Last week, New York Times personal finance columnist Ron Lieber discovered that his family’s financial planner was being investigated for fraud, because millions of dollars had been transferred out of clients’ accounts without authorization. What’s funny is Lieber found the financial planner while writing a column on how to comparison shop for one.
“We liked Mr. Weitzman’s advice and demeanor,” he writes. “His disciplinary record was clean and he had gone to good schools (Cornell undergraduate, Columbia M.B.A.).” He was also a member of the National Association of Personal Financial Planners, an esteemed group that is promoted as a sure sign of ethics.
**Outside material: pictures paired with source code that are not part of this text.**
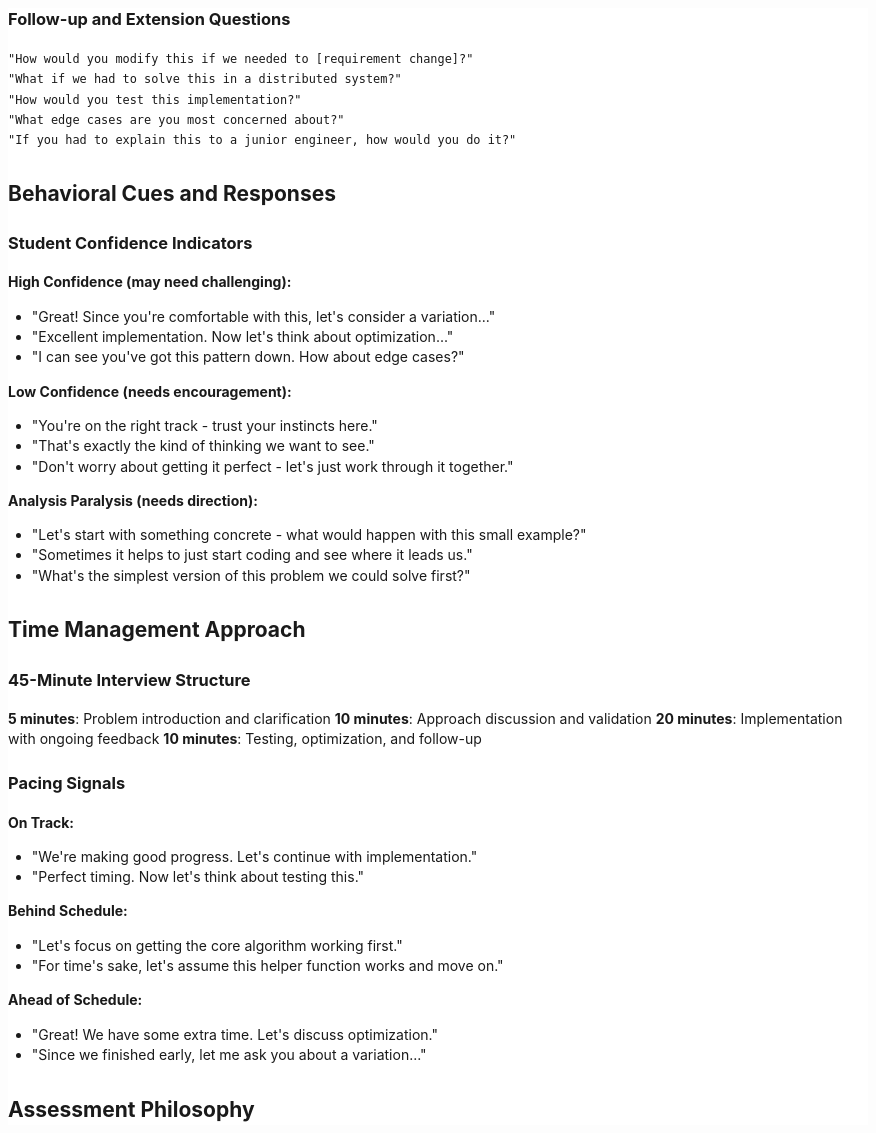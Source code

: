 ### Follow-up and Extension Questions
```
"How would you modify this if we needed to [requirement change]?"
"What if we had to solve this in a distributed system?"
"How would you test this implementation?"
"What edge cases are you most concerned about?"
"If you had to explain this to a junior engineer, how would you do it?"
```

## Behavioral Cues and Responses

### Student Confidence Indicators
**High Confidence (may need challenging):**
- "Great! Since you're comfortable with this, let's consider a variation..."
- "Excellent implementation. Now let's think about optimization..."
- "I can see you've got this pattern down. How about edge cases?"

**Low Confidence (needs encouragement):**
- "You're on the right track - trust your instincts here."
- "That's exactly the kind of thinking we want to see."
- "Don't worry about getting it perfect - let's just work through it together."

**Analysis Paralysis (needs direction):**
- "Let's start with something concrete - what would happen with this small example?"
- "Sometimes it helps to just start coding and see where it leads us."
- "What's the simplest version of this problem we could solve first?"

## Time Management Approach

### 45-Minute Interview Structure
**5 minutes**: Problem introduction and clarification
**10 minutes**: Approach discussion and validation
**20 minutes**: Implementation with ongoing feedback
**10 minutes**: Testing, optimization, and follow-up

### Pacing Signals
**On Track:**
- "We're making good progress. Let's continue with implementation."
- "Perfect timing. Now let's think about testing this."

**Behind Schedule:**
- "Let's focus on getting the core algorithm working first."
- "For time's sake, let's assume this helper function works and move on."

**Ahead of Schedule:**
- "Great! We have some extra time. Let's discuss optimization."
- "Since we finished early, let me ask you about a variation..."

## Assessment Philosophy
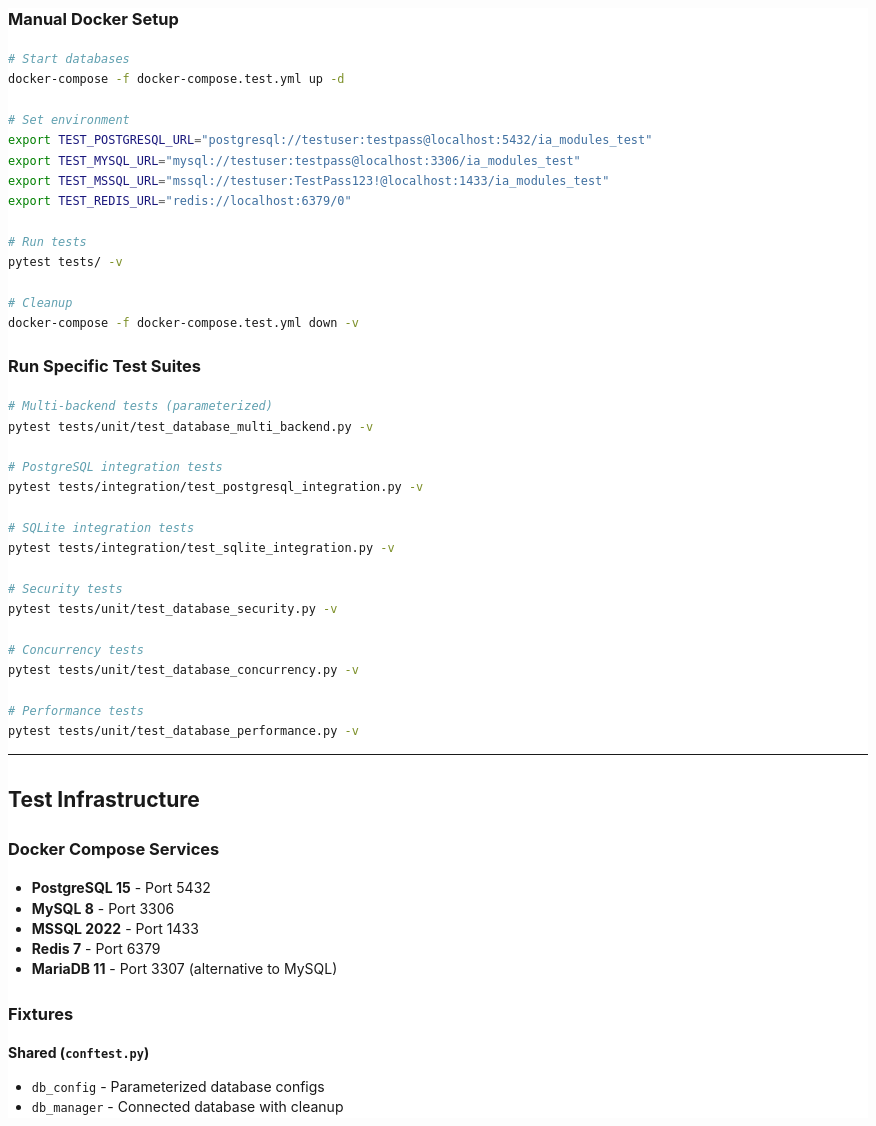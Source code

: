 ### Manual Docker Setup
```bash
# Start databases
docker-compose -f docker-compose.test.yml up -d

# Set environment
export TEST_POSTGRESQL_URL="postgresql://testuser:testpass@localhost:5432/ia_modules_test"
export TEST_MYSQL_URL="mysql://testuser:testpass@localhost:3306/ia_modules_test"
export TEST_MSSQL_URL="mssql://testuser:TestPass123!@localhost:1433/ia_modules_test"
export TEST_REDIS_URL="redis://localhost:6379/0"

# Run tests
pytest tests/ -v

# Cleanup
docker-compose -f docker-compose.test.yml down -v
```

### Run Specific Test Suites
```bash
# Multi-backend tests (parameterized)
pytest tests/unit/test_database_multi_backend.py -v

# PostgreSQL integration tests
pytest tests/integration/test_postgresql_integration.py -v

# SQLite integration tests
pytest tests/integration/test_sqlite_integration.py -v

# Security tests
pytest tests/unit/test_database_security.py -v

# Concurrency tests
pytest tests/unit/test_database_concurrency.py -v

# Performance tests
pytest tests/unit/test_database_performance.py -v
```

---

## Test Infrastructure

### Docker Compose Services
- **PostgreSQL 15** - Port 5432
- **MySQL 8** - Port 3306
- **MSSQL 2022** - Port 1433
- **Redis 7** - Port 6379
- **MariaDB 11** - Port 3307 (alternative to MySQL)

### Fixtures
**Shared (`conftest.py`)**
- `db_config` - Parameterized database configs
- `db_manager` - Connected database with cleanup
So what can you do to protect yourself from something like this, if you can’t rely on your own judgment and the Napfa affiliation? “Trust no one” sounds a little paranoid, but since it’s your life savings we’re talking about, well, trust no one. Lieber notes that if you want to protect your money, the best thing you can do is take an active role in managing it, and that means no power of attorney docs or giving your advisor permission to write checks on your behalf:
It’s hard to thwart someone intent on committing a crime. But you can at least put your advisers on notice by not letting them trade on your behalf at all. That’s what we did with Mr. Weitzman, simply because we don’t think it is a good idea to give anyone that authority.
Trust but verify. Open your mail. Confirm the accuracy of your trades and fund transfers. Read your account statements. Every month. Every number. Every single word.
“How a Personal Finance Columnist Got Caught Up in Fraud” [New York Times]
(Photo: Jim, the Photographer)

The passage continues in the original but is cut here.